Hutchinson declined to put teacher raises on the call for the special session, citing the lack of support in the Republican-dominated Legislature for considering teacher pay raises in the special session, after he floated proposals to boost teacher salaries in the special session.

Republican legislative leaders said they want lawmakers to consider increasing teacher pay during the 2023 regular session, starting Jan. 9, after the House and Senate education committees complete their biennial educational adequacy review this fall.

The identical tax cut bills are House Bill 1002 by Rep. Joe Jett, R-Success, and Senate Bill 1 by Sen. Jonathan Dismang, R-Searcy.

The measures are projected to reduce state general revenue by $500.1 million in fiscal 2023 that started July 1, $166.6 million more in fiscal 2024, $69.5 million more in fiscal 2025, $18.4 million more in fiscal 2026 and $8.4 million more in fiscal 2027, according to the state Department of Finance and Administration.

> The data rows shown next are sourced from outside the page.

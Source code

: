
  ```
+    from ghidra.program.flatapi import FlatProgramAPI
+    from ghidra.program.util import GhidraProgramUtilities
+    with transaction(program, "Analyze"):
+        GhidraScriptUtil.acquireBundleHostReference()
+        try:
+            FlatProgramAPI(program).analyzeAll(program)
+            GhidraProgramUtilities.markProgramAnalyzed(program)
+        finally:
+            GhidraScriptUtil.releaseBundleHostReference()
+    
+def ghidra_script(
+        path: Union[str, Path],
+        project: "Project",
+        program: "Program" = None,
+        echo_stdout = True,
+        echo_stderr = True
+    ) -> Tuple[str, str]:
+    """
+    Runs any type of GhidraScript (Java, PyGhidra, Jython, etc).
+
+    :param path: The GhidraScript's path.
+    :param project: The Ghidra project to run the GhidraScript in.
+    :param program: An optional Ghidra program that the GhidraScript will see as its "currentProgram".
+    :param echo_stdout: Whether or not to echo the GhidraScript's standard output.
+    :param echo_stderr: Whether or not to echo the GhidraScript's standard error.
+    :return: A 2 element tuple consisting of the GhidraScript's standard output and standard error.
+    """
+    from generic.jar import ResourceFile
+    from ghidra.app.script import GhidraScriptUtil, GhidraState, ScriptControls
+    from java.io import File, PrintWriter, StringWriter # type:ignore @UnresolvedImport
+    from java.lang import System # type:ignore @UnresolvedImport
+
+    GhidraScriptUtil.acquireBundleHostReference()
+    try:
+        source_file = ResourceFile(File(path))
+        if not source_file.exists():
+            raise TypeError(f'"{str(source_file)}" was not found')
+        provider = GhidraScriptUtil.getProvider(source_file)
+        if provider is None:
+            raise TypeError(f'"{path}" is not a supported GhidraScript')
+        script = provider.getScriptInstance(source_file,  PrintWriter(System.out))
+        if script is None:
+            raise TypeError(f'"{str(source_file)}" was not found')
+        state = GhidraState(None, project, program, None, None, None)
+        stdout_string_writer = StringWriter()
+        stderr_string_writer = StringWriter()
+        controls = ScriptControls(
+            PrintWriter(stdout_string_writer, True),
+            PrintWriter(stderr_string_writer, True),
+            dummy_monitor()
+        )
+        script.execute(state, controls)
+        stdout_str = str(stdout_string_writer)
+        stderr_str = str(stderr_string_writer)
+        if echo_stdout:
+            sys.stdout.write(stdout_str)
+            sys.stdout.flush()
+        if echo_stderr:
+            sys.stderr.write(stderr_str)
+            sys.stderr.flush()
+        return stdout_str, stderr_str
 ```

The state Department of Finance and Administration projected a general revenue surplus of $914 million in fiscal 2023.

The enactment of HB1002 would leave the state with a projected general revenue surplus of about $400 million in fiscal 2023, Jett told the House Revenue and Taxation Committee on Tuesday. The state's general revenue budget is $6.02 billion in fiscal 2023.

The state's general revenue surplus totaled $1.628 billion in fiscal 2022 that ended June 30. The state's general revenue budget totaled $5.84 billion in fiscal 2022.

On Wednesday, the House of Representatives voted 81-14 to approve the tax cut bill -- House Bill 1002 by Rep. Joe Jett, R-Success. The Senate Revenue and Taxation Committee later recommended the Senate approve the bill. The Senate will consider the bill this morning.

Seventy-seven House Republicans voted for the bill, along with Democratic state Reps. David Fielding of Magnolia, Deborah Ferguson of West Memphis, Steve Magie of Conway, and Milton Nicks of Marion. Fourteen House Democrats voted against the bill, and four Democrats and a Republican representative didn't vote on the bill.

The Senate voted 29-5 to approve Senate Bill 1. The House Revenue and Taxation Committee later recommended the House approve the bill. The House will consider the bill this morning.

Twenty seven Senate Republicans voted for the bill, along with Democratic Sen. Larry Teague of Nashville and independent Sen. Jim Hendren of Sulphur Springs. Five other Senate Democrats voted against the bill and one Senate Democrat was absent.

More than 1.6 million taxpayers who pay income tax would receive an income tax reduction under the measures, according to the state Department of Finance and Administration.

In the Dec. 7-9 special session, the Legislature and Hutchinson enacted several tax cuts that the finance department projected would reduce state general revenue by $132.25 million in fiscal 2022 that ended June 30 and the amount would gradually increase to nearly $497 million in fiscal 2026.

Under Senate Bill 1 and House Bill 1002, the tax cut package includes:

• Accelerating the implementation of cutting the state's top individual income tax rate from 5.5% to 4.9%, retroactive to Jan. 1, 2022.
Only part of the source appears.